Amazon to unleash Kindle format to mobiles?

I just fin­ished record­ing a great dis­cus­sion for the soon-to-be-launched, if not long-awaited, Out­sourced­CMO show in which we not so much dis­sect, as gloss over, Amazon.com’s retail reign in spite of eco­nomic tur­moil. It’s an inter­est­ing dis­cus­sion that spans the his­tory of online direct sell­ing, includ­ing the online cam­brian era in which the first macro­scopic retail­ers emerged from the boom/crash sludge, to the phanero­zoic era, in which abun­dant online retail life exists and many such life forms are try­ing to fig­ure out whether or not they should actu­ally kill one another.


I, for one, don’t think that they should. Kill one another, that is.


What­ever does this have to do with Ama­zon and the Kindle?

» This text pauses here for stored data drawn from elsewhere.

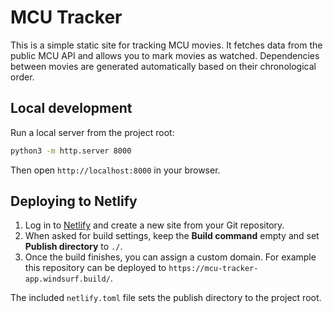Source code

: # MCU Tracker

This is a simple static site for tracking MCU movies. It fetches data from the public MCU API and allows you to mark movies as watched. Dependencies between movies are generated automatically based on their chronological order.

## Local development

Run a local server from the project root:

```bash
python3 -m http.server 8000
```

Then open `http://localhost:8000` in your browser.

## Deploying to Netlify

1. Log in to [Netlify](https://app.netlify.com/) and create a new site from your Git repository.
2. When asked for build settings, keep the **Build command** empty and set **Publish directory** to `./`.
3. Once the build finishes, you can assign a custom domain. For example this repository can be deployed to `https://mcu-tracker-app.windsurf.build/`.

The included `netlify.toml` file sets the publish directory to the project root.
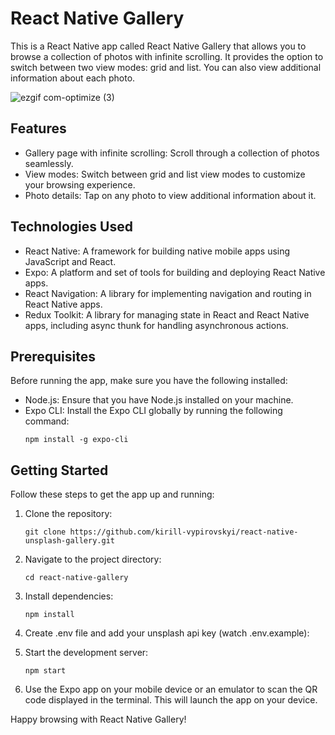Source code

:# React Native Gallery

This is a React Native app called React Native Gallery that allows you to browse a collection of photos with infinite scrolling. It provides the option to switch between two view modes: grid and list. You can also view additional information about each photo.

![ezgif com-optimize (3)](https://github.com/kirill-vypirovskyi/react-native-unsplash-gallery/assets/121887457/ac62f0f2-6870-4ec5-9788-a3c26b8a01a8)

## Features

- Gallery page with infinite scrolling: Scroll through a collection of photos seamlessly.
- View modes: Switch between grid and list view modes to customize your browsing experience.
- Photo details: Tap on any photo to view additional information about it.

## Technologies Used

- React Native: A framework for building native mobile apps using JavaScript and React.
- Expo: A platform and set of tools for building and deploying React Native apps.
- React Navigation: A library for implementing navigation and routing in React Native apps.
- Redux Toolkit: A library for managing state in React and React Native apps, including async thunk for handling asynchronous actions.

## Prerequisites

Before running the app, make sure you have the following installed:

- Node.js: Ensure that you have Node.js installed on your machine.
- Expo CLI: Install the Expo CLI globally by running the following command:
  ```
  npm install -g expo-cli
  ```

## Getting Started

Follow these steps to get the app up and running:

1. Clone the repository:
   ```
   git clone https://github.com/kirill-vypirovskyi/react-native-unsplash-gallery.git
   ```

2. Navigate to the project directory:
   ```
   cd react-native-gallery
   ```

3. Install dependencies:
   ```
   npm install
   ```
   
4. Create .env file and add your unsplash api key (watch .env.example):

5. Start the development server:
   ```
   npm start
   ```

5. Use the Expo app on your mobile device or an emulator to scan the QR code displayed in the terminal. This will launch the app on your device.

Happy browsing with React Native Gallery!
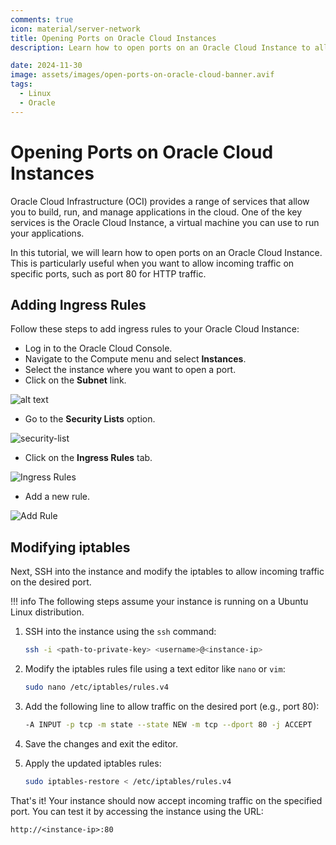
 ```yaml
---
comments: true
icon: material/server-network
title: Opening Ports on Oracle Cloud Instances
description: Learn how to open ports on an Oracle Cloud Instance to allow incoming traffic on specific ports.

date: 2024-11-30
image: assets/images/open-ports-on-oracle-cloud-banner.avif
tags:
  - Linux
  - Oracle
---
```


# Opening Ports on Oracle Cloud Instances

Oracle Cloud Infrastructure (OCI) provides a range of services that allow you to build, run, and manage applications in the cloud. One of the key services is the Oracle Cloud Instance, a virtual machine you can use to run your applications.

In this tutorial, we will learn how to open ports on an Oracle Cloud Instance. This is particularly useful when you want to allow incoming traffic on specific ports, such as port 80 for HTTP traffic.

## Adding Ingress Rules

Follow these steps to add ingress rules to your Oracle Cloud Instance:

- Log in to the Oracle Cloud Console.
- Navigate to the Compute menu and select **Instances**.
- Select the instance where you want to open a port.
- Click on the **Subnet** link.

![alt text](../../assets/images/opening-ports-on-oracle-cloud-instances-image.webp)

- Go to the **Security Lists** option.

![security-list](../../assets/images/opening-ports-on-oracle-cloud-instances-image-2.webp)

- Click on the **Ingress Rules** tab.

![Ingress Rules](../../assets/images/opening-ports-on-oracle-cloud-instances-image-3.webp)

- Add a new rule.

![Add Rule](../../assets/images/opening-ports-on-oracle-cloud-instances-image-4.webp)

## Modifying iptables

Next, SSH into the instance and modify the iptables to allow incoming traffic on the desired port.

!!! info
    The following steps assume your instance is running on a Ubuntu Linux distribution.

1. SSH into the instance using the `ssh` command:

    ```bash
    ssh -i <path-to-private-key> <username>@<instance-ip>
    ```

2. Modify the iptables rules file using a text editor like `nano` or `vim`:

    ```bash
    sudo nano /etc/iptables/rules.v4
    ```

3. Add the following line to allow traffic on the desired port (e.g., port 80):

    ```bash
    -A INPUT -p tcp -m state --state NEW -m tcp --dport 80 -j ACCEPT
    ```

4. Save the changes and exit the editor.

5. Apply the updated iptables rules:

    ```bash
    sudo iptables-restore < /etc/iptables/rules.v4
    ```

That's it! Your instance should now accept incoming traffic on the specified port. You can test it by accessing the instance using the URL:

```console
http://<instance-ip>:80
```
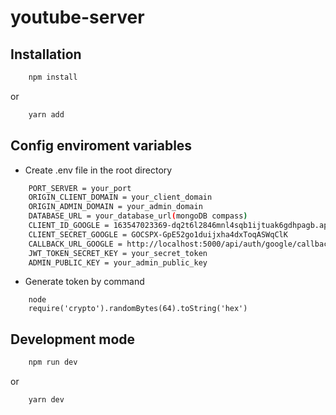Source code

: # youtube-server

## Installation

```bash
    npm install
```

or

```bash
    yarn add
```

## Config enviroment variables

-   Create .env file in the root directory

```bash
    PORT_SERVER = your_port
    ORIGIN_CLIENT_DOMAIN = your_client_domain
    ORIGIN_ADMIN_DOMAIN = your_admin_domain
    DATABASE_URL = your_database_url(mongoDB compass)
    CLIENT_ID_GOOGLE = 163547023369-dq2t6l2846mnl4sqb1ijtuak6gdhpagb.apps.googleusercontent.com
    CLIENT_SECRET_GOOGLE = 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
    CALLBACK_URL_GOOGLE = http://localhost:5000/api/auth/google/callback
    JWT_TOKEN_SECRET_KEY = your_secret_token
    ADMIN_PUBLIC_KEY = your_admin_public_key
```

-   Generate token by command

```
    node
    require('crypto').randomBytes(64).toString('hex')
```

## Development mode

```bash
    npm run dev
```

or

```bash
    yarn dev
```
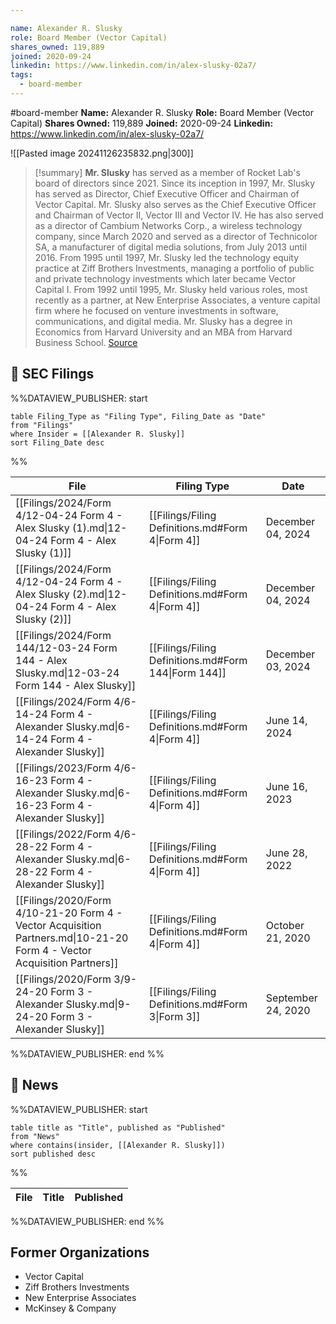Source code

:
 ```yaml
---

name: Alexander R. Slusky
role: Board Member (Vector Capital)
shares_owned: 119,889
joined: 2020-09-24
linkedin: https://www.linkedin.com/in/alex-slusky-02a7/
tags:
  - board-member
---
```


#board-member
**Name:** Alexander R. Slusky
**Role:** Board Member (Vector Capital)
**Shares Owned:** 119,889
**Joined:** 2020-09-24
**Linkedin:** https://www.linkedin.com/in/alex-slusky-02a7/

![[Pasted image 20241126235832.png|300]]

>[!summary]
**Mr. Slusky** has served as a member of Rocket Lab's board of directors since 2021. Since its inception in 1997, Mr. Slusky has served as Director, Chief Executive Officer and Chairman of Vector Capital. Mr. Slusky also serves as the Chief Executive Officer and Chairman of Vector II, Vector III and Vector IV. He has also served as a director of Cambium Networks Corp., a wireless technology company, since March 2020 and served as a director of Technicolor SA, a manufacturer of digital media solutions, from July 2013 until 2016. From 1995 until 1997, Mr. Slusky led the technology equity practice at Ziff Brothers Investments, managing a portfolio of public and private technology investments which later became Vector Capital I. From 1992 until 1995, Mr. Slusky held various roles, most recently as a partner, at New Enterprise Associates, a venture capital firm where he focused on venture investments in software, communications, and digital media. Mr. Slusky has a degree in Economics from Harvard University and an MBA from Harvard Business School.
[Source](https://www.rocketlabusa.com/about/team/)

## 💼 SEC Filings
%%DATAVIEW_PUBLISHER: start
```
table Filing_Type as "Filing Type", Filing_Date as "Date"
from "Filings"
where Insider = [[Alexander R. Slusky]]
sort Filing_Date desc

```
%%

| File                                                                                                                    | Filing Type                                          | Date               |
| ----------------------------------------------------------------------------------------------------------------------- | ---------------------------------------------------- | ------------------ |
| [[Filings/2024/Form 4/12-04-24 Form 4 - Alex Slusky (1).md\|12-04-24 Form 4 - Alex Slusky (1)]]                         | [[Filings/Filing Definitions.md#Form 4\|Form 4]]     | December 04, 2024  |
| [[Filings/2024/Form 4/12-04-24 Form 4 - Alex Slusky (2).md\|12-04-24 Form 4 - Alex Slusky (2)]]                         | [[Filings/Filing Definitions.md#Form 4\|Form 4]]     | December 04, 2024  |
| [[Filings/2024/Form 144/12-03-24 Form 144 - Alex Slusky.md\|12-03-24 Form 144 - Alex Slusky]]                           | [[Filings/Filing Definitions.md#Form 144\|Form 144]] | December 03, 2024  |
| [[Filings/2024/Form 4/6-14-24 Form 4 - Alexander Slusky.md\|6-14-24 Form 4 - Alexander Slusky]]                         | [[Filings/Filing Definitions.md#Form 4\|Form 4]]     | June 14, 2024      |
| [[Filings/2023/Form 4/6-16-23 Form 4 - Alexander Slusky.md\|6-16-23 Form 4 - Alexander Slusky]]                         | [[Filings/Filing Definitions.md#Form 4\|Form 4]]     | June 16, 2023      |
| [[Filings/2022/Form 4/6-28-22 Form 4 - Alexander Slusky.md\|6-28-22 Form 4 - Alexander Slusky]]                         | [[Filings/Filing Definitions.md#Form 4\|Form 4]]     | June 28, 2022      |
| [[Filings/2020/Form 4/10-21-20 Form 4 - Vector Acquisition Partners.md\|10-21-20 Form 4 - Vector Acquisition Partners]] | [[Filings/Filing Definitions.md#Form 4\|Form 4]]     | October 21, 2020   |
| [[Filings/2020/Form 3/9-24-20 Form 3 - Alexander Slusky.md\|9-24-20 Form 3 - Alexander Slusky]]                         | [[Filings/Filing Definitions.md#Form 3\|Form 3]]     | September 24, 2020 |

%%DATAVIEW_PUBLISHER: end %%

## 📰 News
%%DATAVIEW_PUBLISHER: start
```
table title as "Title", published as "Published"
from "News"
where contains(insider, [[Alexander R. Slusky]])
sort published desc
```
%%

| File | Title | Published |
| ---- | ----- | --------- |

%%DATAVIEW_PUBLISHER: end %%



## Former Organizations

-  Vector Capital
-  Ziff Brothers Investments
-  New Enterprise Associates
-  McKinsey & Company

The Kin­dle is a bril­liant plat­form — right, I said it, it’s a plat­form — because it greases the skids on a whole cat­e­gory of prod­ucts that Ama­zon already owns out­right: books. They have boat­loads of them. They are known for books. They’ve been doing books for­ever. And other than Google, there is no other com­pany mak­ing such hay about mak­ing books avail­able elec­tron­i­cally. You can’t under­es­ti­mate this point: There is no cog­ni­tive leap required to go from think­ing about Ama­zon the book seller, to Ama­zon the ebook seller.


But, plat­form? Accord­ing to NYTimes, Ama­zon is work­ing on mak­ing the Kin­dle for­mat open to mobiles.



We are excited to make Kin­dle books avail­able on a range of mobile phones,” said Drew Her­dener, a spokesman for Ama­zon. “We are work­ing on that now.”



If the Kin­dle ini­tia­tive was about chan­nel and plat­form devel­op­ment more than just unit sales, they suc­ceeded on many fronts. First, the device ain’t bad to hold and look at. Sec­ond, they throw in absolutely sexy always-on wire­less from Sprint bun­dled in the cost of the device. Third, they give you access to a mas­sive library of con­tent, includ­ing the web, with no real strings attached. It’s hard not to be sucked into the Kin­dle move­ment, even if you don’t actu­ally own a Kindle.


And there’s the rub. Open­ing up the plat­form to iPhone, Android, Black­Berry, and so on, sud­denly has greased the skids yet again, pro­vid­ing con­tent to devices Ama­zon no longer has to sup­port. Will Kin­dle on iPhone kill the Kin­dle device? Prob­a­bly not, but who cares? Ama­zon has already won on the platform.